Bitcoin excites me. The way I see it: Bitcoin is the first ever way of transferring value on the web that is native to the internet. Other online money services like PayPal, or Google Wallet, are third parties whom you borrow credit from and they will eventually settle your payments in the old, slow, non-internet system. Bitcoin, by comparison, is money that’s already in the web and your transaction is settled by you when you make a purchase. Wow. Not only that, but this money is open source, border-less, pseudonymous, and distributed… just like the internet itself. While bitcoin excites me, its proponents do not.

Some in the bitcoin community are a bit turn off, more so than other early adopter communities. Now, I understand that new technologies have to get a core userbase of sometimes extravagant and sometimes unsavory people to get the project ready to cross the chasm and achieve mass adoption. I get it, really I do. I’ve been an early adopter on so many new technologies. I’ve been using Linux since university over a decade ago and I was able to work with the neckbeards and held my nose at LUG’s before Linux started to run AWS and Android. I was using Git for years before my company, my favorite FOSS projects, and any of my private clients switched to it, then I taught bunches of new users about git. I’ve been driving an electric car for years and am used to fighting for timeslots around car-chargers with other long-haired hippies. I’ve been dealing with the early adopter crowd for a long time. Early adopter communities can be rough.Trust me, I get it. But holy hell is the bitcoin community a piece of work. Let me tell you how.

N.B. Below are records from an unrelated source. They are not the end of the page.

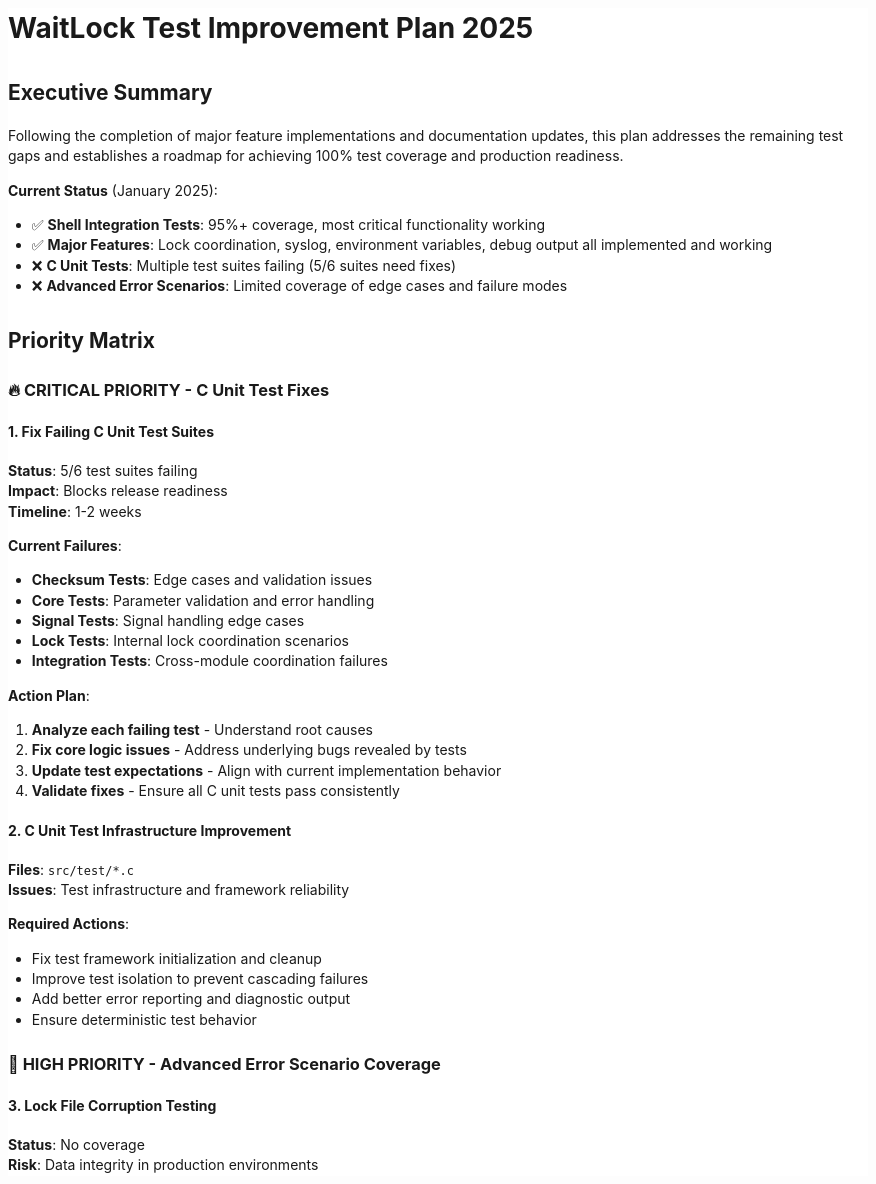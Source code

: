 # WaitLock Test Improvement Plan 2025

## Executive Summary

Following the completion of major feature implementations and documentation updates, this plan addresses the remaining test gaps and establishes a roadmap for achieving 100% test coverage and production readiness.

**Current Status** (January 2025):
- ✅ **Shell Integration Tests**: 95%+ coverage, most critical functionality working
- ✅ **Major Features**: Lock coordination, syslog, environment variables, debug output all implemented and working
- ❌ **C Unit Tests**: Multiple test suites failing (5/6 suites need fixes)
- ❌ **Advanced Error Scenarios**: Limited coverage of edge cases and failure modes

## Priority Matrix

### 🔥 **CRITICAL PRIORITY** - C Unit Test Fixes

#### 1. Fix Failing C Unit Test Suites
**Status**: 5/6 test suites failing  
**Impact**: Blocks release readiness  
**Timeline**: 1-2 weeks  

**Current Failures**:
- **Checksum Tests**: Edge cases and validation issues
- **Core Tests**: Parameter validation and error handling
- **Signal Tests**: Signal handling edge cases  
- **Lock Tests**: Internal lock coordination scenarios
- **Integration Tests**: Cross-module coordination failures

**Action Plan**:
1. **Analyze each failing test** - Understand root causes
2. **Fix core logic issues** - Address underlying bugs revealed by tests
3. **Update test expectations** - Align with current implementation behavior
4. **Validate fixes** - Ensure all C unit tests pass consistently

#### 2. C Unit Test Infrastructure Improvement
**Files**: `src/test/*.c`  
**Issues**: Test infrastructure and framework reliability  

**Required Actions**:
- Fix test framework initialization and cleanup
- Improve test isolation to prevent cascading failures
- Add better error reporting and diagnostic output
- Ensure deterministic test behavior

### 🎯 **HIGH PRIORITY** - Advanced Error Scenario Coverage

#### 3. Lock File Corruption Testing
**Status**: No coverage  
**Risk**: Data integrity in production environments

Early adopters must be idealists in order to put up with the shortcomings of a new technology: people who can tell themselves “it suck now, but I’ll use to to create a better future”. I’m an idealist too, so I can relate to early adopter communities. The early adopters of the bitcoin community have a very peculiar idealism though. Bitcoin’s early adopters sometimes believe that a systemic banking collapse is imminent and that this digital gold will be the only unit of value to survive. Bitcoins early adopters sometimes revile the centralization which comes with corporate services as being some kind of evil force that must be raged against viciously. Bitcoins early adopters include people with religious beliefs that bitcoins must never be spent but only be “hodled”. Bitcoins early adopters sometimes have a fixation about price, where most every piece of news gets filtered through the lens of market movement. Bitcoins early adopters are sometimes so ridiculous in their “to the moon” mentality that they are easy fodder for trolls (and outright bullies) who publicly congregate in a forum called buttcoin. Bitcoin early adopters are much much much more unhinged than other early adopter communities I’ve seen before. This leads me to worry about the future of the technology. But wait there’s more.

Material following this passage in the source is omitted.